In view of all this it seems reasonable to suppose that the war poems of Siegfried Sassoon would prove an embarrassment to the author of Sherston’s Progress. Yet reading them through I can see that they fit with the image of the eternal Englishman which the Memoirs promote. Some years ago D.J. Enright remarked that although most of Sassoon’s satires hit the mark, the target he aimed at was usually a sitting duck. It is true. The poems operate from a standpoint of decency, and that is both their strength and their weakness. Sassoon attacked Blighters, warmongers, the Junkers in Parliament and incompetent generals, and he speaks for soldiers who
went arrayed in honour. But they died, –
Not one by one: and mutinous I cried
To those who sent them out into the night.

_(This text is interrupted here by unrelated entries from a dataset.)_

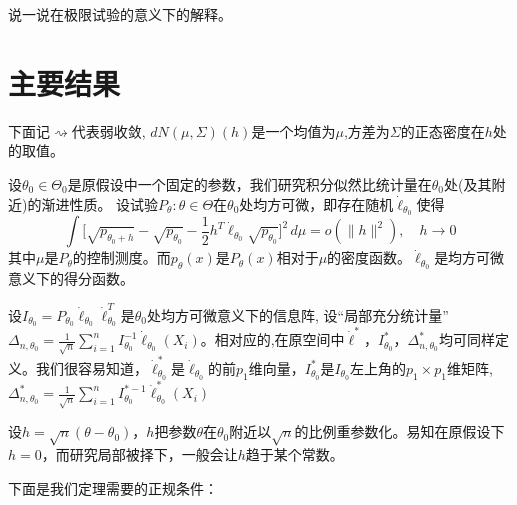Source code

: \documentclass[review]{elsarticle}
\begin{document}
说一说在极限试验的意义下的解释。

\section{主要结果}

下面记$\rightsquigarrow$代表弱收敛,
$dN(\mu,\Sigma)(h)$是一个均值为$\mu$,方差为$\Sigma$的正态密度在$h$处的取值。

设$\theta_0\in\Theta_0$是原假设中一个固定的参数，我们研究积分似然比统计量在$\theta_0$处(及其附近)的渐进性质。
设试验$P_\theta : \theta\in \Theta$在$\theta_0$处均方可微，即存在随机$\dot{\ell}_{\theta_0}$使得
\begin{equation}
    \int \big[\sqrt{p_{\theta_0+h}}-\sqrt{p_{\theta_0}}-\frac{1}{2}h^T\dot{\ell}_{\theta_0}\sqrt{p_{\theta_0}}\big]^2\, d\mu=o(\|h\|^2),\quad h\to 0
\end{equation}
其中$\mu$是$P_{\theta}$的控制测度。而$p_{\theta}(x)$是$P_{\theta}(x)$相对于$\mu$的密度函数。$\dot{\ell}_{\theta_0}$是均方可微意义下的得分函数。

设$I_{\theta_0}=P_{\theta_0}\dot{\ell}_{\theta_0}\dot{\ell}_{\theta_0}^T$是$\theta_0$处均方可微意义下的信息阵,
设“局部充分统计量”$\Delta_{n,\theta_0}=\frac{1}{\sqrt{n}}\sum_{i=1}^n I_{\theta_0}^{-1}\dot{\ell}_{\theta_0}(X_i)$。相对应的,在原空间中$\dot{\ell}^*$，$I^*_{\theta_0}$，$\Delta_{n,\theta_0}^*$均可同样定义。我们很容易知道，$\dot{\ell}^*_{\theta_0}$是$\dot{\ell}_{\theta_0}$的前$p_1$维向量，$I^*_{\theta_0}$是$I_{\theta_0}$左上角的$p_1\times p_1$维矩阵,$\Delta_{n,\theta_0}^*=\frac{1}{\sqrt{n}}\sum_{i=1}^n I_{\theta_0}^{*-1}\dot{\ell}^*_{\theta_0}(X_i)$

设$h=\sqrt{n}(\theta-\theta_0)$，$h$把参数$\theta$在$\theta_0$附近以$\sqrt{n}$的比例重参数化。易知在原假设下$h=0$，而研究局部被择下，一般会让$h$趋于某个常数。

下面是我们定理需要的正规条件：
\end{document}
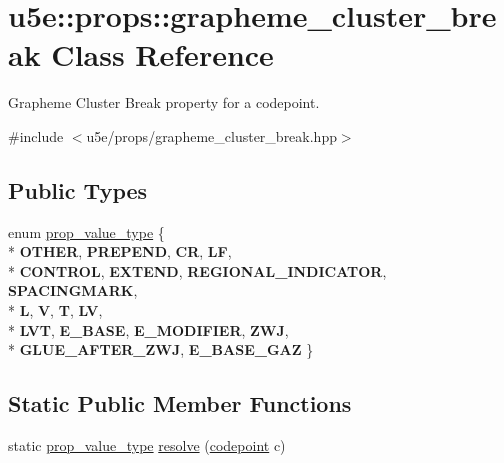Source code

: \hypertarget{classu5e_1_1props_1_1grapheme__cluster__break}{}\section{u5e\+:\+:props\+:\+:grapheme\+\_\+cluster\+\_\+break Class Reference}
\label{classu5e_1_1props_1_1grapheme__cluster__break}


Grapheme Cluster Break property for a codepoint.  




{\ttfamily \#include $<$u5e/props/grapheme\+\_\+cluster\+\_\+break.\+hpp$>$}

\subsection*{Public Types}
\begin{DoxyCompactItemize}
\item 
enum \hyperlink{classu5e_1_1props_1_1grapheme__cluster__break_a49537cfb39f9510acd4096379687cf93}{prop\+\_\+value\+\_\+type} \{ \\*
{\bfseries O\+T\+H\+ER}, 
{\bfseries P\+R\+E\+P\+E\+ND}, 
{\bfseries CR}, 
{\bfseries LF}, 
\\*
{\bfseries C\+O\+N\+T\+R\+OL}, 
{\bfseries E\+X\+T\+E\+ND}, 
{\bfseries R\+E\+G\+I\+O\+N\+A\+L\+\_\+\+I\+N\+D\+I\+C\+A\+T\+OR}, 
{\bfseries S\+P\+A\+C\+I\+N\+G\+M\+A\+RK}, 
\\*
{\bfseries L}, 
{\bfseries V}, 
{\bfseries T}, 
{\bfseries LV}, 
\\*
{\bfseries L\+VT}, 
{\bfseries E\+\_\+\+B\+A\+SE}, 
{\bfseries E\+\_\+\+M\+O\+D\+I\+F\+I\+ER}, 
{\bfseries Z\+WJ}, 
\\*
{\bfseries G\+L\+U\+E\+\_\+\+A\+F\+T\+E\+R\+\_\+\+Z\+WJ}, 
{\bfseries E\+\_\+\+B\+A\+S\+E\+\_\+\+G\+AZ}
 \}
\end{DoxyCompactItemize}
\subsection*{Static Public Member Functions}
\begin{DoxyCompactItemize}
\item 
static \hyperlink{classu5e_1_1props_1_1grapheme__cluster__break_a49537cfb39f9510acd4096379687cf93}{prop\+\_\+value\+\_\+type} \hyperlink{classu5e_1_1props_1_1grapheme__cluster__break_a420baa4462ddbfa46c26a6205c79cd7b}{resolve} (\hyperlink{classu5e_1_1codepoint}{codepoint} c)
\end{DoxyCompactItemize}


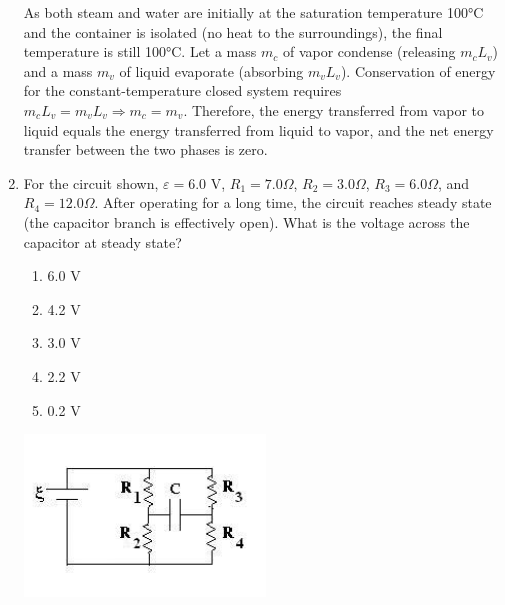 \documentclass[12pt, a4paper]{article}
\begin{document}
\begin{CJK*}{UTF8}{gbsn}
\begin{enumerate}[itemsep=1.0em, topsep=0.6em]
\begin{solutionbox}
As both steam and water are initially at the saturation temperature 100°C and the container is isolated (no heat to the surroundings), the final temperature is still 100°C. Let a mass $m_c$ of vapor condense (releasing $m_cL_v$) and a mass $m_v$ of liquid evaporate (absorbing $m_vL_v$). Conservation of energy for the constant-temperature closed system requires $m_cL_v=m_vL_v\Rightarrow m_c=m_v$. Therefore, the energy transferred from vapor to liquid equals the energy transferred from liquid to vapor, and the net energy transfer between the two phases is zero.
\end{solutionbox}

\newpage

\item \label{prob:7}
\noindent\begin{minipage}[t]{0.6\linewidth}
\vspace{0pt}
For the circuit shown, $\varepsilon = 6.0$ V, $R_1 = 7.0 \Omega$, $R_2 = 3.0 \Omega$, $R_3 = 6.0 \Omega$, and $R_4 = 12.0 \Omega$. After operating for a long time, the circuit reaches steady state (the capacitor branch is effectively open). What is the voltage across the capacitor at steady state?
\begin{enumerate}[label=(\Alph*)]
    \item 6.0 V
    \item 4.2 V
    \item 3.0 V
    \item 2.2 V
    \item 0.2 V
\end{enumerate}
\end{minipage}%
\hfill
\begin{minipage}[t]{0.33\linewidth}
\vspace{0pt}
\centering
\includegraphics[width=\linewidth]{Problem_07_Figure.png}
\end{minipage}


\end{enumerate}
\end{CJK*}
\end{document}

The darkness tells how vainly I have striven
To free them from the pit where they must dwell
In outcast gloom convulsed and jagged and riven
By grappling guns.
The language is both vaguely metaphoric (with the coming of war darkness has fallen on Europe) and literal. Sassoon and his men were forced to do much of their work by night: crawling across no man’s land in order to check wire-installations, recover bodies of the dead and wounded and spy on enemy movements, and they often had to take cover in shell-holes (‘the pit where they must dwell’ is both the hell of war and a crater). The poem does its best to give off a sense of pity and anger for the men, but the language is weak, repetitive, and fatally betrayed by the notion that war ought really to have been a glorious adventure. The soldiers went ‘arrayed in honour’, very like those crusaders whose images were repeatedly used for recruiting posters and popular propaganda art of the period. They should have been allowed to fight and die in single combat. (One by one.) Sassoon’s poem clings to the feeling, so common in 1914 and for some time afterwards, that the war somehow offered an escape from modernity: it provided a chance to turn from a world that Brooke had stigmatised as ‘grown old and cold and weary’, and choose a life which Julian Grenfell imagined would be one of ‘colour and warmth’, where the soldier would discover, ‘when fighting shall be done, /Great rest, and fullness after dearth’. In short, it was to be a cavalry war, a springtime of opportunity to test sporting and individual skills. But the fox-hunting man became an infantry officer, the war turned out to be a machine-war and thus of a confirmation of modernity, and it is that which Sassoon protests against in ‘To Any Dead Officer’:
I’m blind with tears,
Staring into the dark. Cheero!
I wish they’d killed you in a decent show.
There is a great deal to be said for decency. The case against it, as MacDiarmid saw, is unwittingly set out in Sherston’s Progress.